27 Ekim 2018 00:15

Sanki mafya dizisi: Cinayetin üstü ‘ticaret’le örtülüyor

Sanki mafya dizisi: Cinayetin üstü ‘ticaret’le örtülüyor

Fotoğraf: Envato

Paylaş

2 Ekim’de Suudi Arabistan’ın İstanbul Başkonsolosluğu’nda öldürülmesinden beri, “Kaşıkçı cinayeti” konusunda açıklamalar, dünya yüzeyine adeta dalga dalga yayılmış bulunuyor. Öyle ki, Eski CIA Başkanı, ABD Dışişleri Bakanı Mike Pompeo’dan sonra CIA’nın yeni başkanı Gina Haspel de Türkiye’ye gelip kanıtları, hatta söylenenler doğruysa “cinayetin kaydını” da birinci elden izledi. Beyaz Saray da Hospel’in, Türkiye dönüşü Trump’ı bilgilendirdiğini açıkladı.

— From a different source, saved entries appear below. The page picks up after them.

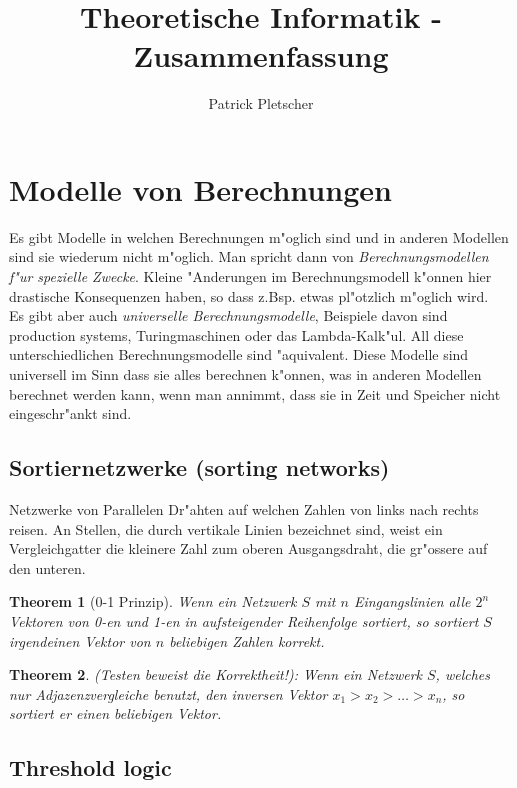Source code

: \documentclass[german, 10pt, a4paper, twocolumn]{scrartcl}
\title{Theoretische Informatik - Zusammenfassung}
\author{Patrick Pletscher}
\newtheorem{theorem}{Theorem}[section]
\theoremstyle{definition}
\theoremstyle{example}
\begin{document}
\maketitle

\section{Modelle von Berechnungen}

Es gibt Modelle in welchen Berechnungen m"oglich sind und in anderen Modellen sind sie wiederum nicht m"oglich. Man spricht dann von \textit{Berechnungsmodellen f"ur spezielle Zwecke}. Kleine "Anderungen im Berechnungsmodell k"onnen hier drastische Konsequenzen haben, so dass z.Bsp. etwas pl"otzlich m"oglich wird.\\
Es gibt aber auch \textit{universelle Berechnungsmodelle}, Beispiele davon sind production systems, Turingmaschinen oder das Lambda-Kalk"ul. All diese unterschiedlichen Berechnungsmodelle sind "aquivalent. Diese Modelle sind universell im Sinn dass sie alles berechnen k"onnen, was in anderen Modellen berechnet werden kann, wenn man annimmt, dass sie in Zeit und Speicher nicht eingeschr"ankt sind.

\subsection{Sortiernetzwerke (sorting networks)}

Netzwerke von Parallelen Dr"ahten auf welchen Zahlen von links nach rechts reisen. An Stellen, die durch vertikale Linien bezeichnet sind, weist ein Vergleichgatter die kleinere Zahl zum oberen Ausgangsdraht, die gr"ossere auf den unteren. 

\begin{theorem}[0-1 Prinzip]
	Wenn ein Netzwerk $S$ mit $n$ Eingangslinien alle $2^n$ Vektoren von 0-en und 1-en in aufsteigender Reihenfolge sortiert, so sortiert $S$ irgendeinen Vektor von $n$ beliebigen Zahlen korrekt.
\end{theorem}

\begin{theorem}
	(Testen beweist die Korrektheit!): Wenn ein Netzwerk $S$, welches nur Adjazenzvergleiche benutzt, den inversen Vektor $x_1 > x_2 > \ldots > x_n$, so sortiert er einen beliebigen Vektor.
\end{theorem}

\subsection{Threshold logic}
\end{document}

Körfez ülkeleri bir yana bırakılırsa (Onlar, cinayetin hemen arkasından, “Suudi Arabistan yönetimi ne derse doğrusu odur” deyip ortadan çekildiler), hemen her ülke, bu cinayetin ne kadar vahşice, uluslararası ve insani her kuralın çiğnendiği bir cinayet olduğunda hemfikir görünüyor.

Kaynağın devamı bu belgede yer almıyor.